Question 1 Are all curves of constant width generateable with the "Reaulaux Method"?

It seems that every document I read mentions curves of constant width generated with circular arcs, which does make sense. Is this the only possible method? Examples can be seen on the Wikipedia Article. I'm going to say that a circle can be generated with this method as well. What is the justification for the correct answer?

Question 2 Must a curve of constant width be generated with an odd number of sides?

This question is harder to answer if the answer to question 1 is no, so if that is the case this can be left out (unless it is still easy to answer, that is).
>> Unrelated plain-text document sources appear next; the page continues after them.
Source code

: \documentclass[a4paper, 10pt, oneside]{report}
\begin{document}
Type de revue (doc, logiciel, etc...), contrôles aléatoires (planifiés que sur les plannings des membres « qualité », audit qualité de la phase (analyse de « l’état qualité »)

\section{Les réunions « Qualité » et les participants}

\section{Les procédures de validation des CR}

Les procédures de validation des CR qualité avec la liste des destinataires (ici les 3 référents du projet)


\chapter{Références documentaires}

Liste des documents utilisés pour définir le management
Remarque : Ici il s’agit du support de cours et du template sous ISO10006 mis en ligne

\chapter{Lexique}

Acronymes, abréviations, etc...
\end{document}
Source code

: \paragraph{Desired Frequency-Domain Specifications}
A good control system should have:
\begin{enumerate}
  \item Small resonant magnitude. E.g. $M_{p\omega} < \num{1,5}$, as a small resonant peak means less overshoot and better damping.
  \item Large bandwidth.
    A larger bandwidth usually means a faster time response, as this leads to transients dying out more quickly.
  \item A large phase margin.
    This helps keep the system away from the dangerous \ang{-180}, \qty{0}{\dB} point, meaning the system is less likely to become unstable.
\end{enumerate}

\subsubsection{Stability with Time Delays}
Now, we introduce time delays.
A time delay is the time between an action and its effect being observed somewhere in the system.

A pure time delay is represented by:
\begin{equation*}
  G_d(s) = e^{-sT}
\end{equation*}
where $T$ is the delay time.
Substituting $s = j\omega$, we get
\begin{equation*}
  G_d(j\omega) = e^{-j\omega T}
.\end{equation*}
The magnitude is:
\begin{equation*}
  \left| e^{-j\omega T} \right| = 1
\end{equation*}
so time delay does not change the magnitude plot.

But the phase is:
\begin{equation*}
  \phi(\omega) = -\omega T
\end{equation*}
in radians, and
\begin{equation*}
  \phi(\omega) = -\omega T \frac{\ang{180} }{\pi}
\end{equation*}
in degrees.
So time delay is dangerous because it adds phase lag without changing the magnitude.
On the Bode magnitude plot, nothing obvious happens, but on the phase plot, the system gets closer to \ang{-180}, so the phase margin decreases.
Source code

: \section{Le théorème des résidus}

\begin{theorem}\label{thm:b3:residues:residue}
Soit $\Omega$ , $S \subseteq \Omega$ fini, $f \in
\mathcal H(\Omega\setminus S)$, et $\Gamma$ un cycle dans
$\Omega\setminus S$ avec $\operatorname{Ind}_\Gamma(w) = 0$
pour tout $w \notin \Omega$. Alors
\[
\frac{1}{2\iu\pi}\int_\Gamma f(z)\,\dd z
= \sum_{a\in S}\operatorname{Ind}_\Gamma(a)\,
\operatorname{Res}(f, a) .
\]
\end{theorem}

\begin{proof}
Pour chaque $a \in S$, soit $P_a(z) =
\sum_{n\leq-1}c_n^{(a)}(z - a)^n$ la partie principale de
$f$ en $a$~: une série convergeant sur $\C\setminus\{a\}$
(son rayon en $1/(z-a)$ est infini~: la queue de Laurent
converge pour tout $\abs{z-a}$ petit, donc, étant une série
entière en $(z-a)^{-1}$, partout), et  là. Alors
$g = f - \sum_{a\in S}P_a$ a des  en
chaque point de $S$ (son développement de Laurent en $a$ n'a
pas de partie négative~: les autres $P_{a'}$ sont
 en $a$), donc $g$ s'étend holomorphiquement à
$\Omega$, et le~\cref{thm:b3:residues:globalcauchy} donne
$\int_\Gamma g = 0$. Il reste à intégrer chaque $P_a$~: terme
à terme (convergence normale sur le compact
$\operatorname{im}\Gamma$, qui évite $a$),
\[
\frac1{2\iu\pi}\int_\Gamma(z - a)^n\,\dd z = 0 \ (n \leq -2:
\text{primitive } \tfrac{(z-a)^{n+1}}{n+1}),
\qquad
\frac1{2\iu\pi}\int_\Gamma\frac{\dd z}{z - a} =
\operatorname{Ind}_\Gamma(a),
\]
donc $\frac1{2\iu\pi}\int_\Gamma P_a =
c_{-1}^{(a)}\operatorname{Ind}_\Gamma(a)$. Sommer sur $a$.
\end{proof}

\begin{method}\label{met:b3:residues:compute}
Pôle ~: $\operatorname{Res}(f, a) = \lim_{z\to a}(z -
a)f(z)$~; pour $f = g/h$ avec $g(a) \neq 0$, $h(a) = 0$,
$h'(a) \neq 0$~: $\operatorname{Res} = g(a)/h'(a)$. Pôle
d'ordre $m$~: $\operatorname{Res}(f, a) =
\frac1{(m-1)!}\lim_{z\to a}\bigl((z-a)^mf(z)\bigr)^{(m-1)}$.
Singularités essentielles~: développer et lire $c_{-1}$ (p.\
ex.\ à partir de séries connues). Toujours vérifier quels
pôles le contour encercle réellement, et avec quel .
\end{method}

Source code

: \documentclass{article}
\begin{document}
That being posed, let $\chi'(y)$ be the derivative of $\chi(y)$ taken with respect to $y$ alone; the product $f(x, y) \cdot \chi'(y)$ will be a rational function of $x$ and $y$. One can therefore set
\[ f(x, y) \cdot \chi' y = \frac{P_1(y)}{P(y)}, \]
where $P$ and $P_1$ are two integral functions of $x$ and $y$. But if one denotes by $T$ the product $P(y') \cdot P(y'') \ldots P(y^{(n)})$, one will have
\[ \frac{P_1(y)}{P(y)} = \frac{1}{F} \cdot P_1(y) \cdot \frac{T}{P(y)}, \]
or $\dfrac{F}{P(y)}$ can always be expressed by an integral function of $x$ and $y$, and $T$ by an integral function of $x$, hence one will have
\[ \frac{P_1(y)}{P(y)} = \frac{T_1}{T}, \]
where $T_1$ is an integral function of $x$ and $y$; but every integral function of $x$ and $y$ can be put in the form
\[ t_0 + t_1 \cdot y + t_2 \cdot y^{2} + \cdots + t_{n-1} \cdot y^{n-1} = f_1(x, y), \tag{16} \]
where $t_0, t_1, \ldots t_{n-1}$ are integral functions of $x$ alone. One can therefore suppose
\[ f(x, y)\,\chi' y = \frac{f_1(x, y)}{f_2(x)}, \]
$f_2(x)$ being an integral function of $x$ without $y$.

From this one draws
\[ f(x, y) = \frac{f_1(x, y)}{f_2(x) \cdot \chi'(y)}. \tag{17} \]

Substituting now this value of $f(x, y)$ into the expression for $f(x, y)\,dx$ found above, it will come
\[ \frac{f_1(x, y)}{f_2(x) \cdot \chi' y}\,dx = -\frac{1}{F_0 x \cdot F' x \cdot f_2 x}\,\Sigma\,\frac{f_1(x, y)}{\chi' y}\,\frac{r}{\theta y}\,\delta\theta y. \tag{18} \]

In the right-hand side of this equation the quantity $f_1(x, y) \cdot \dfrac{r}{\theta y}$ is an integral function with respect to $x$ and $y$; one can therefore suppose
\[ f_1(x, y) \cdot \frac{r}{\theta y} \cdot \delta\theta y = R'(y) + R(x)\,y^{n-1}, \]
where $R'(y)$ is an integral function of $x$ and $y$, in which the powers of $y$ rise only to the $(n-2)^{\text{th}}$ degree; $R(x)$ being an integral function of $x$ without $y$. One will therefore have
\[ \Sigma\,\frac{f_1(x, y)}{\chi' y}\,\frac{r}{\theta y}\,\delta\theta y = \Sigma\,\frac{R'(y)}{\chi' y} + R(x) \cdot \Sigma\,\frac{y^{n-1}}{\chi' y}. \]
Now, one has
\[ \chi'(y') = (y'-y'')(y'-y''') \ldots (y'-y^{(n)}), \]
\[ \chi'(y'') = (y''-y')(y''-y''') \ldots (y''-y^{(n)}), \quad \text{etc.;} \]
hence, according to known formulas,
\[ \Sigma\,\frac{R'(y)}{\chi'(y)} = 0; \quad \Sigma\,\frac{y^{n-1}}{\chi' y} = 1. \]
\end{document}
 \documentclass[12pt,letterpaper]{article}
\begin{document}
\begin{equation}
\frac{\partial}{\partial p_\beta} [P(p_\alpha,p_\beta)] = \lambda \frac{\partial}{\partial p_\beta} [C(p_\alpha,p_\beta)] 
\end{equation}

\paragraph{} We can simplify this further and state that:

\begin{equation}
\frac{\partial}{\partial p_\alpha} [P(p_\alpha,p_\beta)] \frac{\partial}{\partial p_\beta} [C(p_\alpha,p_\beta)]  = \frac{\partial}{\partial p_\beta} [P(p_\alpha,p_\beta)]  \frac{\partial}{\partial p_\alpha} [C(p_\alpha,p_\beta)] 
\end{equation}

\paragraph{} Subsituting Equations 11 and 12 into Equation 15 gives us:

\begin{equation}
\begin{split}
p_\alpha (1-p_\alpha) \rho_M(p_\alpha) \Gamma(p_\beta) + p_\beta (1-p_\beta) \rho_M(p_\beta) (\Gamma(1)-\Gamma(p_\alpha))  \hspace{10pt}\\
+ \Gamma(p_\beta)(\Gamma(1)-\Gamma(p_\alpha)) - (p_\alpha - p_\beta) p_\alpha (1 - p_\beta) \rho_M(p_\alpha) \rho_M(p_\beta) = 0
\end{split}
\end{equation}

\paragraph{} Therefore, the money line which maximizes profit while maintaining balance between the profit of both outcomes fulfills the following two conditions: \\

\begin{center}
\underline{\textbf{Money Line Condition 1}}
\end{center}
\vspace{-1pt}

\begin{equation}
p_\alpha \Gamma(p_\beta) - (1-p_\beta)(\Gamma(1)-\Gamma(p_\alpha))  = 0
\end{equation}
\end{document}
Mrf's answer provided insight that could be lead to a proof that regular polygons used to generate with the "Reulaux Method" must have an odd number of sides, but is this also true for irregular polygons? I'm guessing yes but what I need is a proof

Answer 1

Just for fun, I made a little animation of the half-convex example linked to by @Alexander Schmeding. The upper half is an ellipse with minor-to-major axis ratio ranging from $b = 1/2$ to $b = \sqrt{2}$. The curve can be parametrized as $$f_b(\theta) = \begin{cases} (\cos \theta, b \sin \theta), & 0 \le \theta \le \pi, \\ {\displaystyle \frac{2 (b \cos \theta, \sin \theta)}{\sqrt{b^2 \cos^2 \theta + \sin^2 \theta}}} - (\cos \theta, b \sin \theta), & \pi < \theta \le 2\pi. \end{cases}$$ In Mathematica, we can generate an interactive plot with

F[t_, b_] := Piecewise[{{{Cos[t], b Sin[t]}, 0 <= t < Pi},
             {2 {b Cos[t], Sin[t]}/Sqrt[(b Cos[t])^2 + Sin[t]^2]
               - {Cos[t], b Sin[t]}, Pi <= t <= 2 Pi}}]

Manipulate[Show[ParametricPlot[F[t, b], {t, 0, 2 Pi}, 
                PlotRange -> {{-1, 1}, {-1.5, 1.5}}, PlotStyle -> Black], 
           Graphics[Flatten[{Opacity[0.5], {Hue[#/Pi], 
           Line[{F[#, b], F[# + Pi, b]}]} & /@ (Range[n] Pi/n)}]]]
       {{b, 1}, 1/2, Sqrt[2]}, {n, 1, 75, 1}]

And we get this:

What I found really interesting is how the curve looks like it's the same near the extremes of the animation, but it obviously isn't so from the definition of $f$ itself. Bonus points if you can parametrize the envelope of normals for $b \in [1/2, \sqrt{2}]$. And more bonus points if you can compute the enclosed area.